PQ compresses vectors by dividing them into subvectors and quantizing each subvector separately.

**Pros:**
- Significant memory reduction
- Fast search on compressed data

**Cons:**
- Lower recall due to compression
- Requires training

In [None]:
# Create and build PQ index
N_SUBVECTORS = 16  # Number of subvectors (must divide dimension)
N_BITS = 8  # Bits per subvector (256 centroids)

print(f"Building PQ index (n_subvectors={N_SUBVECTORS}, n_bits={N_BITS})...")
pq_index = ProductQuantizationIndex(
    dimension=DIMENSION,
    n_subvectors=N_SUBVECTORS,
    n_bits=N_BITS,
    metric='euclidean'
)

build_start = time.time()
pq_index.train(data)
pq_index.add(data, ids=ids)
pq_build_time = time.time() - build_start

print(f"Build time: {pq_build_time:.3f}s")
print(f"Vectors indexed: {pq_index.count()}")

In [None]:
# Benchmark PQ index
pq_benchmark = benchmark_index(pq_index, queries, K)
pq_recall = compute_recall(pq_benchmark['results'], ground_truth, K)

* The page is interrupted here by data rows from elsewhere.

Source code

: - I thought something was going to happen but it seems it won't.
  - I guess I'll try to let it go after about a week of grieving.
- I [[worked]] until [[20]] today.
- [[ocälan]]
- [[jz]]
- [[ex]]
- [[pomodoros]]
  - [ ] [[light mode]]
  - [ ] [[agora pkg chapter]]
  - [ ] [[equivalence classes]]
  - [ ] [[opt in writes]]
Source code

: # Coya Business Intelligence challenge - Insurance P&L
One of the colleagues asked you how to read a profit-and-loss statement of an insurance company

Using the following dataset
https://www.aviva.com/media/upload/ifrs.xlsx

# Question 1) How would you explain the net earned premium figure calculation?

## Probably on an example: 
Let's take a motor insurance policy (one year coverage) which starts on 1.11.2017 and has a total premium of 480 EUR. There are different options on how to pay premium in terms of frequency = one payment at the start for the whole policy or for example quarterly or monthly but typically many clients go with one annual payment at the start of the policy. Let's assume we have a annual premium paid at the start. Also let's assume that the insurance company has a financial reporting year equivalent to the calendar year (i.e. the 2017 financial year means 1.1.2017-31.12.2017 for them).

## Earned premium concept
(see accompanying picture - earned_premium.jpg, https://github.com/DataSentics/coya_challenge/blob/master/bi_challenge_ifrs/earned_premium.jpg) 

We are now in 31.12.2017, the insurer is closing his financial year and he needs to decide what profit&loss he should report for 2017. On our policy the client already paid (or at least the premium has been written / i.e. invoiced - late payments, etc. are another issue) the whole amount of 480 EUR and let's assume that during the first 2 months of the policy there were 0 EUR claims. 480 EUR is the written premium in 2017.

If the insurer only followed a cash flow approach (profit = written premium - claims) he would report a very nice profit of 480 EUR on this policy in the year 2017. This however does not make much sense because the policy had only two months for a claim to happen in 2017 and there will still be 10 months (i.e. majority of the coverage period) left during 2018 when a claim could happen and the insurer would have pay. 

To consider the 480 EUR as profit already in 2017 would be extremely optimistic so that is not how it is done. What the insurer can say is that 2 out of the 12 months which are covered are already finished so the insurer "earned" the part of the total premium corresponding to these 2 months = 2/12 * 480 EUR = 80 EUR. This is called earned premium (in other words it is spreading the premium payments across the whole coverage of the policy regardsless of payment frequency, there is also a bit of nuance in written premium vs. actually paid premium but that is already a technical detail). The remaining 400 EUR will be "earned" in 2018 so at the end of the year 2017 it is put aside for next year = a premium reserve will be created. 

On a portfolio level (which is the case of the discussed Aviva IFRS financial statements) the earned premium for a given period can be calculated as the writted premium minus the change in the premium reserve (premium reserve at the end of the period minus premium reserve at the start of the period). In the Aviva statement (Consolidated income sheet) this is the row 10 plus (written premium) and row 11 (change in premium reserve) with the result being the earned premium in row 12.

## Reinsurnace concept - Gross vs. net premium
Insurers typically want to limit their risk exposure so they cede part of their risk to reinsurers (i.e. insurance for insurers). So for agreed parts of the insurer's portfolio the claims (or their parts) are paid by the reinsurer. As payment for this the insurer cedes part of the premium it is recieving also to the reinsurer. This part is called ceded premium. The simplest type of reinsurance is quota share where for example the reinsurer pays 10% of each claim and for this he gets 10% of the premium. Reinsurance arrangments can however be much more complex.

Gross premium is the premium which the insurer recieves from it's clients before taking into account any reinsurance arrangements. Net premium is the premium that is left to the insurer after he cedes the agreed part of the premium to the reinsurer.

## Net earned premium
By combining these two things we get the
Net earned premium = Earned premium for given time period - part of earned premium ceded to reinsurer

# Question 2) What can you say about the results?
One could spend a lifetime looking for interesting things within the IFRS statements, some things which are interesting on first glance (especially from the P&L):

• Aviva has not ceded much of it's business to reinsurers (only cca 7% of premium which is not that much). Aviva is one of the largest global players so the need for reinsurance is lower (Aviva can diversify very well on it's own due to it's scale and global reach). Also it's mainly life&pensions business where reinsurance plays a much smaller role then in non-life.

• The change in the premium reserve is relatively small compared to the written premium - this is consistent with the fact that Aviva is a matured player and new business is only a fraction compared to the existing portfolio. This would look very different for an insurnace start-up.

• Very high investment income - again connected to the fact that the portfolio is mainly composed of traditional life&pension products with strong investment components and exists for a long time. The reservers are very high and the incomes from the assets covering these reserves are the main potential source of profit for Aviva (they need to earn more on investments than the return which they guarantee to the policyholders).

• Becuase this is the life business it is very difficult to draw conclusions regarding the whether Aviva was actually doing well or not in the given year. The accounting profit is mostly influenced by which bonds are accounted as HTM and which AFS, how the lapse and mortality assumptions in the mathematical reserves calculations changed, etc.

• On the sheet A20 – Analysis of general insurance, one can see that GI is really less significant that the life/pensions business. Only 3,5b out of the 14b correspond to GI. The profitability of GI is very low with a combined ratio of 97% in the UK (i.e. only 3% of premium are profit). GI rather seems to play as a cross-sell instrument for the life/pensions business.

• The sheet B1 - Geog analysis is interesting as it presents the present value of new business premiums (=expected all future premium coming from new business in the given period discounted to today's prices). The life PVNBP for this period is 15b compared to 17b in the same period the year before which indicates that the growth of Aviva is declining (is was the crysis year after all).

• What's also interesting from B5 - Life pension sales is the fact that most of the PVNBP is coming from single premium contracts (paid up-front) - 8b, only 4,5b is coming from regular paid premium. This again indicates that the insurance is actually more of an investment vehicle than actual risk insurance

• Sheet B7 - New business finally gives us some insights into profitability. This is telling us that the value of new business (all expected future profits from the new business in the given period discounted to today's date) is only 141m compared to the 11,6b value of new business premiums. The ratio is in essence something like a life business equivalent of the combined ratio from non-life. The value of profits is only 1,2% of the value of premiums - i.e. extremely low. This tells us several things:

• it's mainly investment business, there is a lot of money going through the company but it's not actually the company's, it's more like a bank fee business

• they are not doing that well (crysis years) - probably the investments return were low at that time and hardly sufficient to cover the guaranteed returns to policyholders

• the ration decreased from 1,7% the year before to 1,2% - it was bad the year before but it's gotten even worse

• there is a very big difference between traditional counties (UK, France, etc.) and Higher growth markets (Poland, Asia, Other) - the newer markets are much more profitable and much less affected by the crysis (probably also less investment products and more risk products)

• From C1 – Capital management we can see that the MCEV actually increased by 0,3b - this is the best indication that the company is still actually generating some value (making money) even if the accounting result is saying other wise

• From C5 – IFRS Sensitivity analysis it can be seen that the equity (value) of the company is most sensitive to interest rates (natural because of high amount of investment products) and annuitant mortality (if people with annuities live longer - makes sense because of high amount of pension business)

print(f"PQ Index Results:")
print(f"  Search time: {pq_benchmark['mean_time']:.3f}s")
print(f"  QPS: {pq_benchmark['qps']:.1f}")
print(f"  Recall@{K}: {pq_recall:.4f}")

## Comparison Summary

In [None]:
# Collect all results
summary = [
    {'Index': 'Flat', 'Build Time': flat_build_time, 'QPS': flat_benchmark['qps'], 'Recall': flat_recall},
    {'Index': 'IVF (nprobe=8)', 'Build Time': ivf_build_time, 'QPS': ivf_results[2]['qps'], 'Recall': ivf_results[2]['recall']},
    {'Index': 'HNSW (ef=64)', 'Build Time': hnsw_build_time, 'QPS': hnsw_results[2]['qps'], 'Recall': hnsw_results[2]['recall']},
    {'Index': 'PQ', 'Build Time': pq_build_time, 'QPS': pq_benchmark['qps'], 'Recall': pq_recall},
]

print("\n" + "=" * 70)
print("INDEX COMPARISON SUMMARY")
print("=" * 70)
print(f"{'Index':<20} {'Build Time':>12} {'QPS':>12} {'Recall':>12}")
print("-" * 70)
for row in summary:
    print(f"{row['Index']:<20} {row['Build Time']:>12.3f} {row['QPS']:>12.1f} {row['Recall']:>12.4f}")

In [None]:
# Visualize recall vs QPS tradeoff
fig, (ax1, ax2) = plt.subplots(1, 2, figsize=(14, 5))

# IVF tradeoff
ivf_qps = [r['qps'] for r in ivf_results]
ivf_recall = [r['recall'] for r in ivf_results]
ax1.plot(ivf_qps, ivf_recall, 'o-', label='IVF', markersize=8)
for r in ivf_results:
    ax1.annotate(f"np={r['nprobe']}", (r['qps'], r['recall']), textcoords="offset points", xytext=(5,5))

# HNSW tradeoff
hnsw_qps = [r['qps'] for r in hnsw_results]
hnsw_recall = [r['recall'] for r in hnsw_results]
ax1.plot(hnsw_qps, hnsw_recall, 's-', label='HNSW', markersize=8)
for r in hnsw_results:
    ax1.annotate(f"ef={r['ef_search']}", (r['qps'], r['recall']), textcoords="offset points", xytext=(5,5))

# Flat baseline
ax1.axhline(y=flat_recall, color='g', linestyle='--', label='Flat (baseline)')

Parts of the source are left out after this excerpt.